*Problem*:
The result should be every line that contains the word "label", taken from the material.
↓
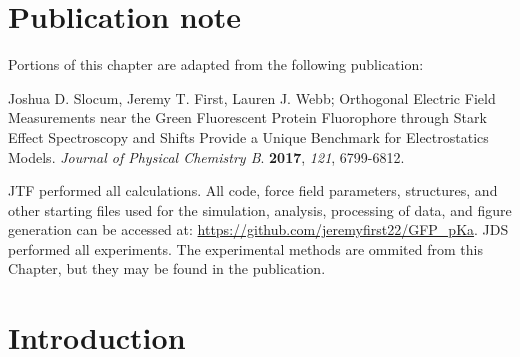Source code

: \section{Publication note} \label{pKa-pub-note}

Portions of this chapter are adapted from the following publication: 

\noindent Joshua D. Slocum, Jeremy T. First, Lauren J. Webb; Orthogonal Electric Field Measurements near the Green Fluorescent Protein Fluorophore through Stark Effect Spectroscopy and \pKa{} Shifts Provide a Unique Benchmark for Electrostatics Models. \emph{Journal of Physical Chemistry B}. \textbf{2017}, \emph{121}, 6799-6812.

JTF performed all calculations. 
All code, force field parameters, structures, and other starting files used for the simulation, analysis, processing of data, and figure generation can be accessed at:
\url{https://github.com/jeremyfirst22/GFP_pKa}. 
JDS performed all experiments. The experimental methods are ommited from this Chapter, but they may be found in the publication. 

\section{Introduction} \label{pKa-intro}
↑
*Exercise result*:
: \section{Publication note} \label{pKa-pub-note}
\section{Introduction} \label{pKa-intro}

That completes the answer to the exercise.